Why are genetic engineering and organic farming incompatible?
“When I’m visiting agricultural research institutes in Africa and India,
I find the labs for biological control half empty and with broken windows. But the biotechlabs will be all new, with new equipment and stuffed with staff. Biocontrol projects, as we do it, are not so spectacular, not so sexy. Here I see a big problem.”
Hans Herren, Director of the ICIPE , Kenya,
winner of the World Food prize 1995

IFOAM GMO Brochure -The facts and the fiction, from bees and carrots 4 stories, your questions our answers

Organic farming and genetic engineering are two contradictory world views, two different philosophies, the two main options for the future. The basic principles of organic farming are holistic. Rather than looking at isolated parts, the whole farm as a living entity is the focus. It is seen as a whole, enmeshed in the intrinsic web of life and part of the interactions and relationships between all living beings. Organic farming seeks to maintain an overall balance, by enhancing biodiversity (for example, flowering plants are sown on the borders of fields to attract beneficial insects into the crops). Organic pesticides are only used in emergencies cases, as supplementary measures. Genetic engineering, on the contrary, isolates and reduces complex problems to single issues and then tries to find a technical solution.
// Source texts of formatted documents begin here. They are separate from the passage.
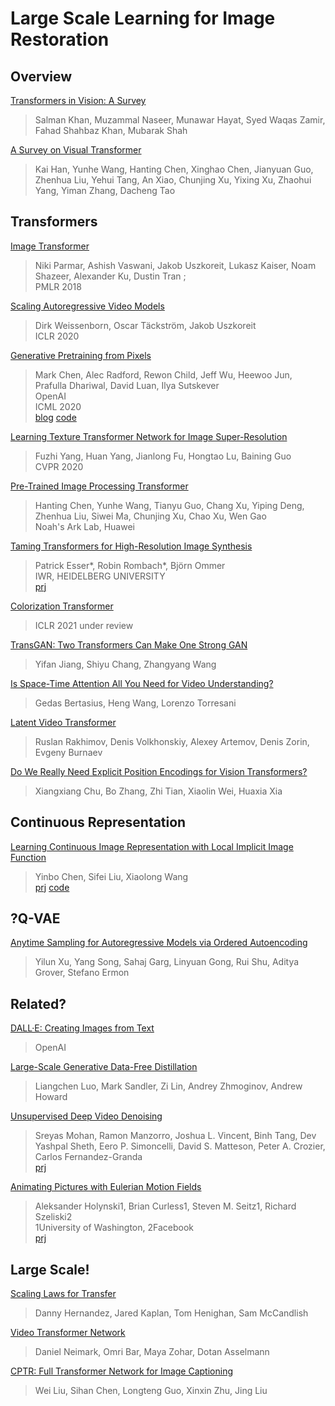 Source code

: # Large Scale Learning for Image Restoration

## Overview

[Transformers in Vision: A Survey](https://arxiv.org/abs/2101.01169)
> Salman Khan, Muzammal Naseer, Munawar Hayat, Syed Waqas Zamir, Fahad Shahbaz Khan, Mubarak Shah  

[A Survey on Visual Transformer](https://arxiv.org/abs/2012.12556)
> Kai Han, Yunhe Wang, Hanting Chen, Xinghao Chen, Jianyuan Guo, Zhenhua Liu, Yehui Tang, An Xiao, Chunjing Xu, Yixing Xu, Zhaohui Yang, Yiman Zhang, Dacheng Tao  

## Transformers

[Image Transformer](http://proceedings.mlr.press/v80/parmar18a.html)
> Niki Parmar, Ashish Vaswani, Jakob Uszkoreit, Lukasz Kaiser, Noam Shazeer, Alexander Ku, Dustin Tran ;  
> PMLR 2018  

[Scaling Autoregressive Video Models](https://arxiv.org/abs/1906.02634)
> Dirk Weissenborn, Oscar Täckström, Jakob Uszkoreit  
> ICLR 2020  

[Generative Pretraining from Pixels](https://cdn.openai.com/papers/Generative_Pretraining_from_Pixels_V2.pdf)
> Mark Chen, Alec Radford, Rewon Child, Jeff Wu, Heewoo Jun, Prafulla Dhariwal, David Luan, Ilya Sutskever   
> OpenAI  
> ICML 2020  
> [blog](https://openai.com/blog/image-gpt/) [code](https://github.com/openai/image-gpt)  

[Learning Texture Transformer Network for Image Super-Resolution](https://arxiv.org/abs/2006.04139)
> Fuzhi Yang, Huan Yang, Jianlong Fu, Hongtao Lu, Baining Guo  
> CVPR 2020  

[Pre-Trained Image Processing Transformer](https://arxiv.org/abs/2012.00364)
> Hanting Chen, Yunhe Wang, Tianyu Guo, Chang Xu, Yiping Deng, Zhenhua Liu, Siwei Ma, Chunjing Xu, Chao Xu, Wen Gao  
> Noah's Ark Lab, Huawei  

[Taming Transformers for High-Resolution Image Synthesis](https://arxiv.org/abs/2012.09841)
> Patrick Esser*, Robin Rombach*, Björn Ommer  
> IWR, HEIDELBERG UNIVERSITY  
> [prj](https://compvis.github.io/taming-transformers/)  

[Colorization Transformer](https://openreview.net/forum?id=5NA1PinlGFu)
> ICLR 2021 under review  

[TransGAN: Two Transformers Can Make One Strong GAN](https://arxiv.org/abs/2102.07074)
> Yifan Jiang, Shiyu Chang, Zhangyang Wang  

[Is Space-Time Attention All You Need for Video Understanding?](https://arxiv.org/abs/2102.05095)
> Gedas Bertasius, Heng Wang, Lorenzo Torresani  

[Latent Video Transformer](https://arxiv.org/abs/2006.10704)
> Ruslan Rakhimov, Denis Volkhonskiy, Alexey Artemov, Denis Zorin, Evgeny Burnaev  

[Do We Really Need Explicit Position Encodings for Vision Transformers?](https://arxiv.org/abs/2102.10882)
> Xiangxiang Chu, Bo Zhang, Zhi Tian, Xiaolin Wei, Huaxia Xia  

## Continuous Representation

[Learning Continuous Image Representation with Local Implicit Image Function](https://arxiv.org/abs/2012.09161)
> Yinbo Chen, Sifei Liu, Xiaolong Wang  
> [prj](https://yinboc.github.io/liif/) [code](https://github.com/yinboc/liif)

## ?Q-VAE

[Anytime Sampling for Autoregressive Models via Ordered Autoencoding](https://arxiv.org/abs/2102.11495)
> Yilun Xu, Yang Song, Sahaj Garg, Linyuan Gong, Rui Shu, Aditya Grover, Stefano Ermon  

## Related?

[DALL·E: Creating Images from Text](https://openai.com/blog/dall-e/)
> OpenAI  

[Large-Scale Generative Data-Free Distillation](https://arxiv.org/abs/2012.05578)
> Liangchen Luo, Mark Sandler, Zi Lin, Andrey Zhmoginov, Andrew Howard  

[Unsupervised Deep Video Denoising](https://arxiv.org/abs/2010.12970)
> Sreyas Mohan, Ramon Manzorro, Joshua L. Vincent, Binh Tang, Dev Yashpal Sheth, Eero P. Simoncelli, David S. Matteson, Peter A. Crozier, Carlos Fernandez-Granda  
> [prj](https://sreyas-mohan.github.io/udvd/)  

[Animating Pictures with Eulerian Motion Fields](https://arxiv.org/abs/2011.15128)
> Aleksander Holynski1, Brian Curless1, Steven M. Seitz1, Richard Szeliski2  
> 1University of Washington, 2Facebook  
> [prj](https://eulerian.cs.washington.edu/)

## Large Scale!

[Scaling Laws for Transfer](https://arxiv.org/abs/2102.01293)
> Danny Hernandez, Jared Kaplan, Tom Henighan, Sam McCandlish  

[Video Transformer Network](https://arxiv.org/abs/2102.00719)
> Daniel Neimark, Omri Bar, Maya Zohar, Dotan Asselmann  

[CPTR: Full Transformer Network for Image Captioning](https://arxiv.org/abs/2101.10804)
> Wei Liu, Sihan Chen, Longteng Guo, Xinxin Zhu, Jing Liu  
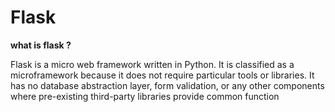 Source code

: # Flask
**what is flask ?**

   Flask is a micro web framework written in Python. It is classified as a microframework because it does not require particular tools or libraries. 
   It has no database abstraction layer, form validation, or any other components where pre-existing third-party libraries provide common function
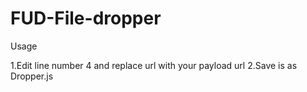 # FUD-File-dropper

Usage

1.Edit line number 4 and replace url with your payload url
2.Save is as Dropper.js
The very basis of genetic engineering depends on the search for single-factor solutions, whereas all major problems of the environment and agriculture are multifactoral. An example: Bt-maize expresses a toxin that kills the maize pest stemborer. But what if other, often beneficial, insects (such as lacewings, the monarch- or the black swallowtail-butterfly) are harmed as well? What consequences follow if the toxin also influences the soil-food-web or if the
stemborer acquires a resistance to the Bttoxin?